◆ **Saved data entries**

* * * * * * *

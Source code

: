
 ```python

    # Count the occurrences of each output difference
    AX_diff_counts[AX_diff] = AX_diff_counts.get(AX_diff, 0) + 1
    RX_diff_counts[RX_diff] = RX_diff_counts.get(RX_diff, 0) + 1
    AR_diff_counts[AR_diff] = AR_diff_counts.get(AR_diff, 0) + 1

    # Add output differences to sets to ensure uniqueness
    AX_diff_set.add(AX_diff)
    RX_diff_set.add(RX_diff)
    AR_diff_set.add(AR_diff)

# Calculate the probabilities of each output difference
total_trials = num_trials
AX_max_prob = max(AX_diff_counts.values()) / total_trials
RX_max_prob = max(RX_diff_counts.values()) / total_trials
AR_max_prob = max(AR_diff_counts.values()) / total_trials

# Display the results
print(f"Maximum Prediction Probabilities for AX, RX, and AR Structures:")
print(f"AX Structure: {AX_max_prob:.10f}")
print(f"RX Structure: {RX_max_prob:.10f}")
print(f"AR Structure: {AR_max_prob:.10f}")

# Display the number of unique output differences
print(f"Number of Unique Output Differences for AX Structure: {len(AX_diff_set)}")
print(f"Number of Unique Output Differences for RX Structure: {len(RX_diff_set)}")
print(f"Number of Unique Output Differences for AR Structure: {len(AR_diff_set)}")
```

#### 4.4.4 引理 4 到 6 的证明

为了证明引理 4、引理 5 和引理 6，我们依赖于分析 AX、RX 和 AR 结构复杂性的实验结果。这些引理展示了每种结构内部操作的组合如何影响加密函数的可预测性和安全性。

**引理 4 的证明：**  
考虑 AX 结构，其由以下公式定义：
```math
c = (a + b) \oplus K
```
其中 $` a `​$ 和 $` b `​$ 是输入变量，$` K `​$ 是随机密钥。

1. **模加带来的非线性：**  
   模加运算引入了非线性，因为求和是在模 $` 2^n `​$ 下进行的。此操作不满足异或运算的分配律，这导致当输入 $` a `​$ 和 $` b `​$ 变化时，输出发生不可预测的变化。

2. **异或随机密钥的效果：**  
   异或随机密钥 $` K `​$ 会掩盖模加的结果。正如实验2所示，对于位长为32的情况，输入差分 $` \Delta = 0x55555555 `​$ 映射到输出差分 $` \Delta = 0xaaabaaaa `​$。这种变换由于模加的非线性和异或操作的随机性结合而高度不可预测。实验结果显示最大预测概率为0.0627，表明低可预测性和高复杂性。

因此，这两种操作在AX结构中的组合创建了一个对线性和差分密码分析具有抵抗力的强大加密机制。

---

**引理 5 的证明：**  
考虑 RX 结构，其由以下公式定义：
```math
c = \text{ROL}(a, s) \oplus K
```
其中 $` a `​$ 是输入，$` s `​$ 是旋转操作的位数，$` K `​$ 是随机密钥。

* * * * * * *

◆ **TASK**
If a line of the entries contains "each", it counts; say how many such lines there are and give only the number.

◆ **FINISHED TASK**
2